The bolding is mine.
Gawd!!! I must be bored today. I'm replying to an AC!
agreed. The number is suspiciously low. It is small enough for private funding, however, which puts it deep into possible scam territory. If this has been around for a while and the guy is publicly looking for money it implies he has already been refused for a bunch of grants. If there are no refused grant applications, then it gets more creepy. The patent may be another sign.
IMHO anyone interested in investing in this guy who is not a university or reserch institute should be extremely careful. Like put a radio ankle bracelet on him careful.
by Anonymous Coward
on Saturday October 27 2007, @04:55PM (#21143149)
I don't know about this guy's background, but so far (still watching) he hasn't said anything crazy that signifies obvious crack-pottery. There's been o zero-point energy nonsense, and he's using standard terminology to explain things in a way that would make sense to someone with a little background in the subject. The new bit seems to be clever use of plasma instability to get the energy density required to initiate fusion. I'm not a plasma physicist (just particle physics), so I can't critically evaluate the details of the method. So far I'd believe this is plausible, but I don't know enough to be willing to give this guy any money.
And for gosh-sakes, fix the article summary. keV = kilo electron volts, not Kelvin!

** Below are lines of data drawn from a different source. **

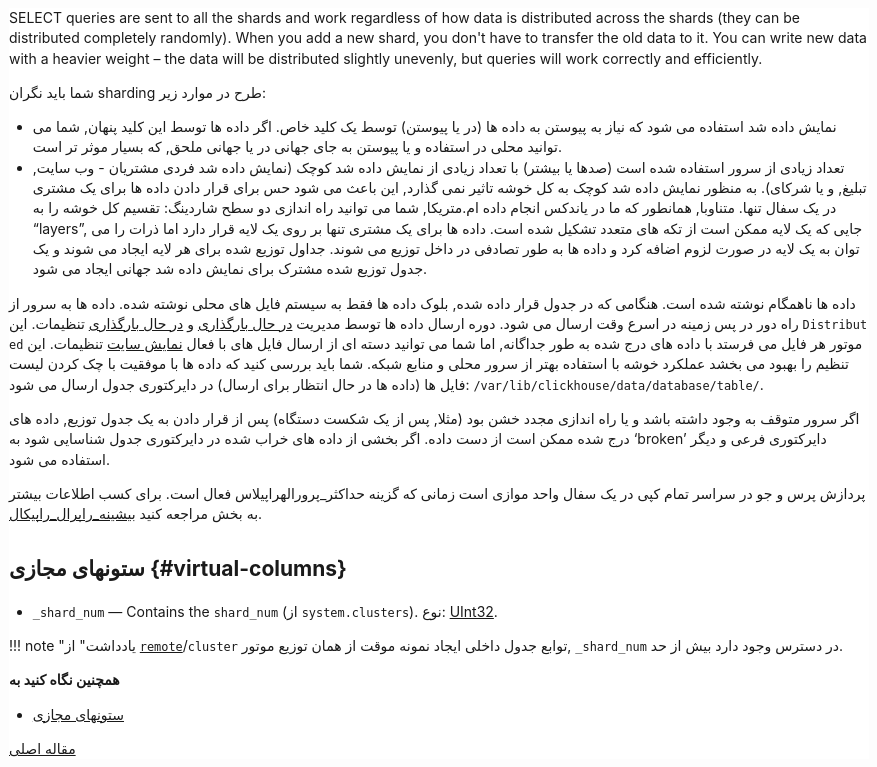 SELECT queries are sent to all the shards and work regardless of how data is distributed across the shards (they can be distributed completely randomly). When you add a new shard, you don't have to transfer the old data to it. You can write new data with a heavier weight – the data will be distributed slightly unevenly, but queries will work correctly and efficiently.

شما باید نگران sharding طرح در موارد زیر:

-   نمایش داده شد استفاده می شود که نیاز به پیوستن به داده ها (در یا پیوستن) توسط یک کلید خاص. اگر داده ها توسط این کلید پنهان, شما می توانید محلی در استفاده و یا پیوستن به جای جهانی در یا جهانی ملحق, که بسیار موثر تر است.
-   تعداد زیادی از سرور استفاده شده است (صدها یا بیشتر) با تعداد زیادی از نمایش داده شد کوچک (نمایش داده شد فردی مشتریان - وب سایت, تبلیغ, و یا شرکای). به منظور نمایش داده شد کوچک به کل خوشه تاثیر نمی گذارد, این باعث می شود حس برای قرار دادن داده ها برای یک مشتری در یک سفال تنها. متناوبا, همانطور که ما در یاندکس انجام داده ام.متریکا, شما می توانید راه اندازی دو سطح شاردینگ: تقسیم کل خوشه را به “layers”, جایی که یک لایه ممکن است از تکه های متعدد تشکیل شده است. داده ها برای یک مشتری تنها بر روی یک لایه قرار دارد اما ذرات را می توان به یک لایه در صورت لزوم اضافه کرد و داده ها به طور تصادفی در داخل توزیع می شوند. جداول توزیع شده برای هر لایه ایجاد می شوند و یک جدول توزیع شده مشترک برای نمایش داده شد جهانی ایجاد می شود.

داده ها ناهمگام نوشته شده است. هنگامی که در جدول قرار داده شده, بلوک داده ها فقط به سیستم فایل های محلی نوشته شده. داده ها به سرور از راه دور در پس زمینه در اسرع وقت ارسال می شود. دوره ارسال داده ها توسط مدیریت [در حال بارگذاری](../../../operations/settings/settings.md#distributed_directory_monitor_sleep_time_ms) و [در حال بارگذاری](../../../operations/settings/settings.md#distributed_directory_monitor_max_sleep_time_ms) تنظیمات. این `Distributed` موتور هر فایل می فرستد با داده های درج شده به طور جداگانه, اما شما می توانید دسته ای از ارسال فایل های با فعال [نمایش سایت](../../../operations/settings/settings.md#distributed_directory_monitor_batch_inserts) تنظیمات. این تنظیم را بهبود می بخشد عملکرد خوشه با استفاده بهتر از سرور محلی و منابع شبکه. شما باید بررسی کنید که داده ها با موفقیت با چک کردن لیست فایل ها (داده ها در حال انتظار برای ارسال) در دایرکتوری جدول ارسال می شود: `/var/lib/clickhouse/data/database/table/`.

اگر سرور متوقف به وجود داشته باشد و یا راه اندازی مجدد خشن بود (مثلا, پس از یک شکست دستگاه) پس از قرار دادن به یک جدول توزیع, داده های درج شده ممکن است از دست داده. اگر بخشی از داده های خراب شده در دایرکتوری جدول شناسایی شود به ‘broken’ دایرکتوری فرعی و دیگر استفاده می شود.

پردازش پرس و جو در سراسر تمام کپی در یک سفال واحد موازی است زمانی که گزینه حداکثر\_پرورالهراپیلاس فعال است. برای کسب اطلاعات بیشتر به بخش مراجعه کنید [بیشینه\_راپرال\_راپیکال](../../../operations/settings/settings.md#settings-max_parallel_replicas).

## ستونهای مجازی {#virtual-columns}

-   `_shard_num` — Contains the `shard_num` (از `system.clusters`). نوع: [UInt32](../../../sql-reference/data-types/int-uint.md).

!!! note "یادداشت"
    از [`remote`](../../../sql-reference/table-functions/remote.md)/`cluster` توابع جدول داخلی ایجاد نمونه موقت از همان توزیع موتور, `_shard_num` در دسترس وجود دارد بیش از حد.

**همچنین نگاه کنید به**

-   [ستونهای مجازی](index.md#table_engines-virtual_columns)

[مقاله اصلی](https://clickhouse.tech/docs/en/operations/table_engines/distributed/) 
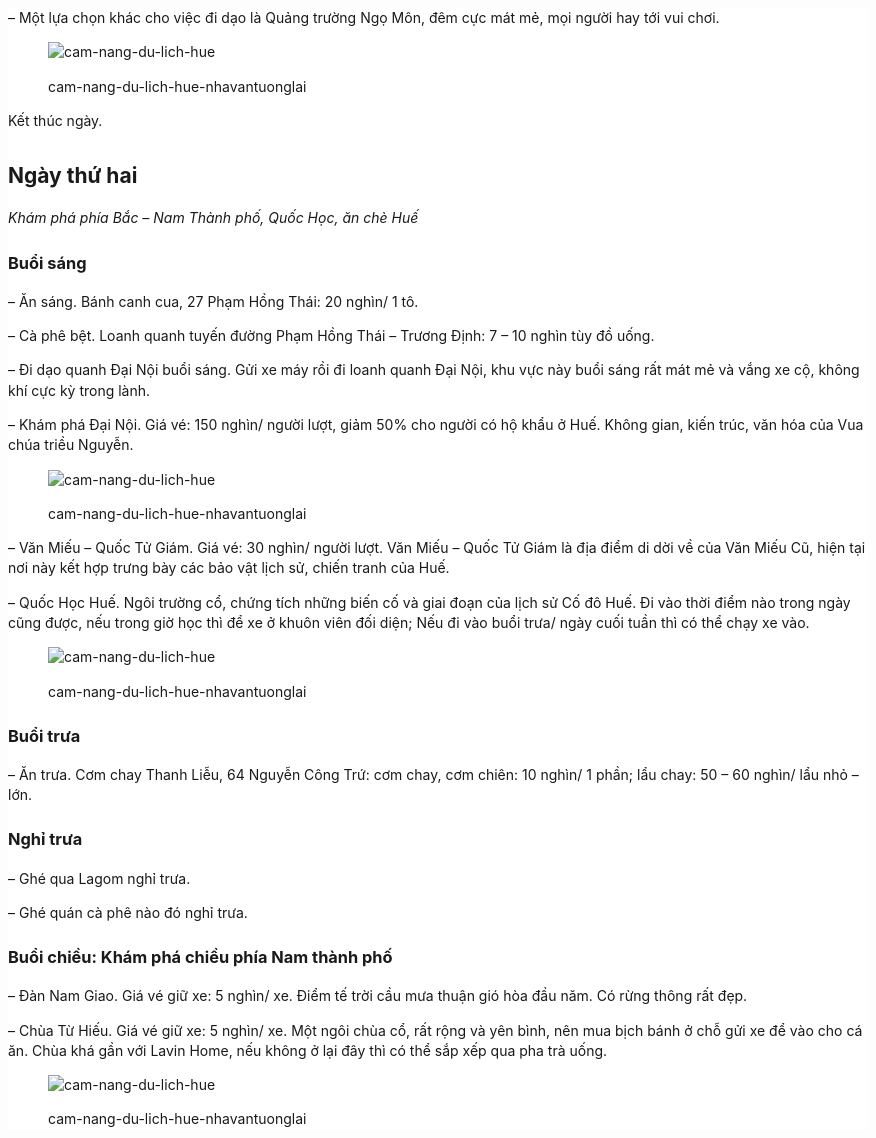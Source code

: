– Một lựa chọn khác cho việc đi dạo là Quảng trường Ngọ Môn, đêm cực mát mẻ, mọi người hay tới vui chơi.

<figure><img src="https://data.nhavantuonglai.com/image/article/cam-nang-du-lich-hue-341.jpg" alt="cam-nang-du-lich-hue" height=100% width=100%><figcaption><p>cam-nang-du-lich-hue-nhavantuonglai</p></figcaption></figure>

Kết thúc ngày.

## Ngày thứ hai

_Khám phá phía Bắc – Nam Thành phố, Quốc Học, ăn chè Huế_

### Buổi sáng

– Ăn sáng. Bánh canh cua, 27 Phạm Hồng Thái: 20 nghìn/ 1 tô.

– Cà phê bệt. Loanh quanh tuyến đường Phạm Hồng Thái – Trương Định: 7 – 10 nghìn tùy đồ uống.

– Đi dạo quanh Đại Nội buổi sáng. Gửi xe máy rồi đi loanh quanh Đại Nội, khu vực này buổi sáng rất mát mẻ và vắng xe cộ, không khí cực kỳ trong lành.

– Khám phá Đại Nội. Giá vé: 150 nghìn/ người lượt, giảm 50% cho người có hộ khẩu ở Huế. Không gian, kiến trúc, văn hóa của Vua chúa triều Nguyễn.

<figure><img src="https://data.nhavantuonglai.com/image/article/cam-nang-du-lich-hue-342.jpg" alt="cam-nang-du-lich-hue" height=100% width=100%><figcaption><p>cam-nang-du-lich-hue-nhavantuonglai</p></figcaption></figure>

– Văn Miếu – Quốc Tử Giám. Giá vé: 30 nghìn/ người lượt. Văn Miếu – Quốc Tử Giám là địa điểm di dời về của Văn Miếu Cũ, hiện tại nơi này kết hợp trưng bày các bảo vật lịch sử, chiến tranh của Huế.

– Quốc Học Huế. Ngôi trường cổ, chứng tích những biến cố và giai đoạn của lịch sử Cố đô Huế. Đi vào thời điểm nào trong ngày cũng được, nếu trong giờ học thì để xe ở khuôn viên đối diện; Nếu đi vào buổi trưa/ ngày cuối tuần thì có thể chạy xe vào.

<figure><img src="https://data.nhavantuonglai.com/image/article/cam-nang-du-lich-hue-343.jpg" alt="cam-nang-du-lich-hue" height=100% width=100%><figcaption><p>cam-nang-du-lich-hue-nhavantuonglai</p></figcaption></figure>

### Buổi trưa

– Ăn trưa. Cơm chay Thanh Liễu, 64 Nguyễn Công Trứ: cơm chay, cơm chiên: 10 nghìn/ 1 phần; lẩu chay: 50 – 60 nghìn/ lẩu nhỏ – lớn.

### Nghỉ trưa

– Ghé qua Lagom nghỉ trưa.

– Ghé quán cà phê nào đó nghỉ trưa.

### Buổi chiều: Khám phá chiều phía Nam thành phố

– Đàn Nam Giao. Giá vé giữ xe: 5 nghìn/ xe. Điểm tế trời cầu mưa thuận gió hòa đầu năm. Có rừng thông rất đẹp.

– Chùa Từ Hiếu. Giá vé giữ xe: 5 nghìn/ xe. Một ngôi chùa cổ, rất rộng và yên bình, nên mua bịch bánh ở chỗ gửi xe để vào cho cá ăn. Chùa khá gần với Lavin Home, nếu không ở lại đây thì có thể sắp xếp qua pha trà uống.

<figure><img src="https://data.nhavantuonglai.com/image/article/cam-nang-du-lich-hue-344.jpg" alt="cam-nang-du-lich-hue" height=100% width=100%><figcaption><p>cam-nang-du-lich-hue-nhavantuonglai</p></figcaption></figure>
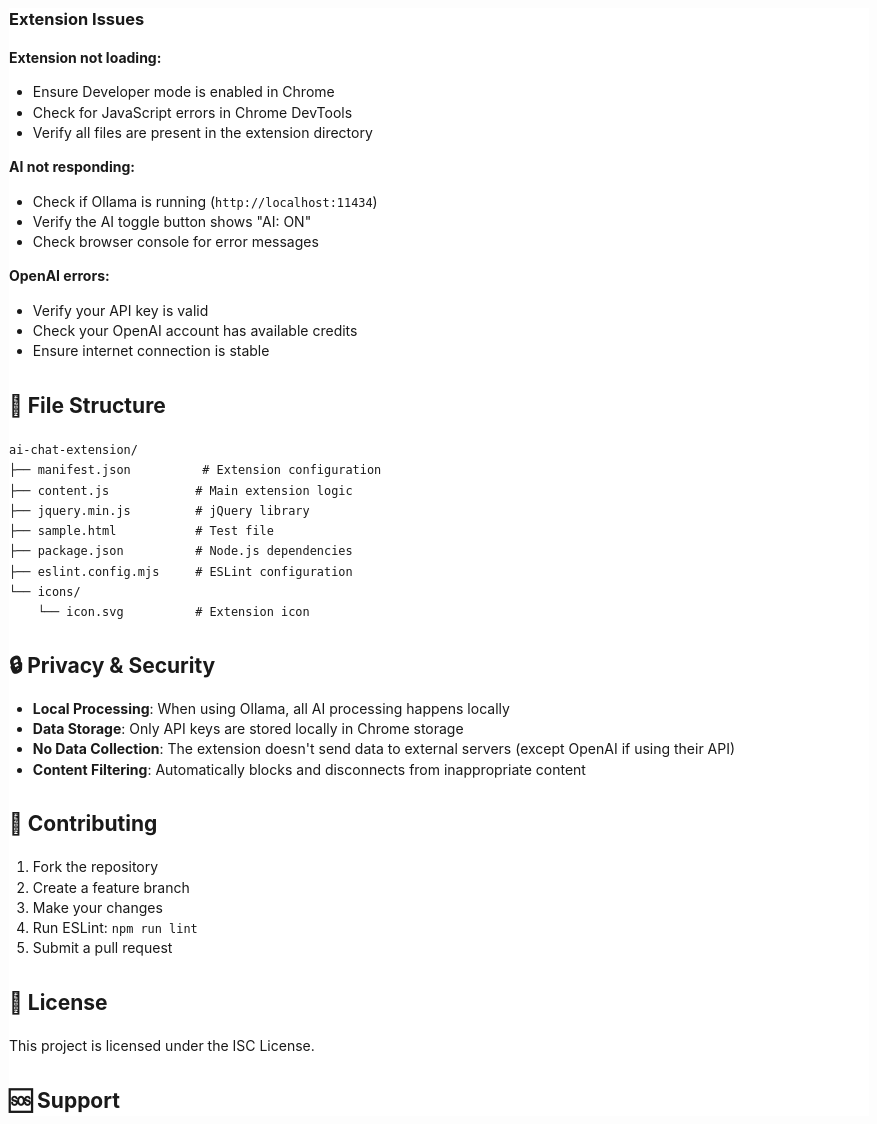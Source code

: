 ### Extension Issues

**Extension not loading:**
- Ensure Developer mode is enabled in Chrome
- Check for JavaScript errors in Chrome DevTools
- Verify all files are present in the extension directory

**AI not responding:**
- Check if Ollama is running (`http://localhost:11434`)
- Verify the AI toggle button shows "AI: ON"
- Check browser console for error messages

**OpenAI errors:**
- Verify your API key is valid
- Check your OpenAI account has available credits
- Ensure internet connection is stable

## 📁 File Structure

```
ai-chat-extension/
├── manifest.json          # Extension configuration
├── content.js            # Main extension logic
├── jquery.min.js         # jQuery library
├── sample.html           # Test file
├── package.json          # Node.js dependencies
├── eslint.config.mjs     # ESLint configuration
└── icons/
    └── icon.svg          # Extension icon
```

## 🔒 Privacy & Security

- **Local Processing**: When using Ollama, all AI processing happens locally
- **Data Storage**: Only API keys are stored locally in Chrome storage
- **No Data Collection**: The extension doesn't send data to external servers (except OpenAI if using their API)
- **Content Filtering**: Automatically blocks and disconnects from inappropriate content

## 🤝 Contributing

1. Fork the repository
2. Create a feature branch
3. Make your changes
4. Run ESLint: `npm run lint`
5. Submit a pull request

## 📄 License

This project is licensed under the ISC License.

## 🆘 Support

I'd say do be careful. If the guy is a flake (and I have no knowledge either way) then is it possible he's keeping something alive that should be kept alive despite this? If there's value in the science and he's just doing a cut & paste plus control & money trip, it could sink the idea as surely as linking it to Atlantis.
However the percentage of nice people vs egregiously annoying people among good scientists probably correlates well with the population at large, so it's important to discriminate
This is one of a number of devices that can produce some fusion, but don't put out more energy than is put in. Forty years ago, this idea looked more promising. There was a fusion demo of a "plasma pinch" fusion system at the General Electric pavilion of the 1964 World's Fair. So far, no variation on this scheme has come even close to breakeven.
He said it was crackpot. I didn't try to get him to go into details, but he basically mentioned the same stuff you did - stellarators, etc. What's more, there is the crack-pottery in the clip about how all the people in the field are in a conspiracy to deny his idea funding. I know these people - you might find some or even a majority who would be so unscrupulous, but nowhere near enough to maintain such a conspiracy. So, I would tend to think that you're right.
Basically, this guy is probably guilty of exactly what he accuses the rest of the fusion community of - he's fixated on his idea. He apparently won funding from the navy [slashdot.org], so there's a chance his group could prove me wrong, and I hope that they do, but I doubt it.
That last link is to a different project: Bussard's Polywell fusor. That one is scientifically sound and is currently the most hopeful method of energy-positive fusion. Bussard built several working models before he died earlier this year.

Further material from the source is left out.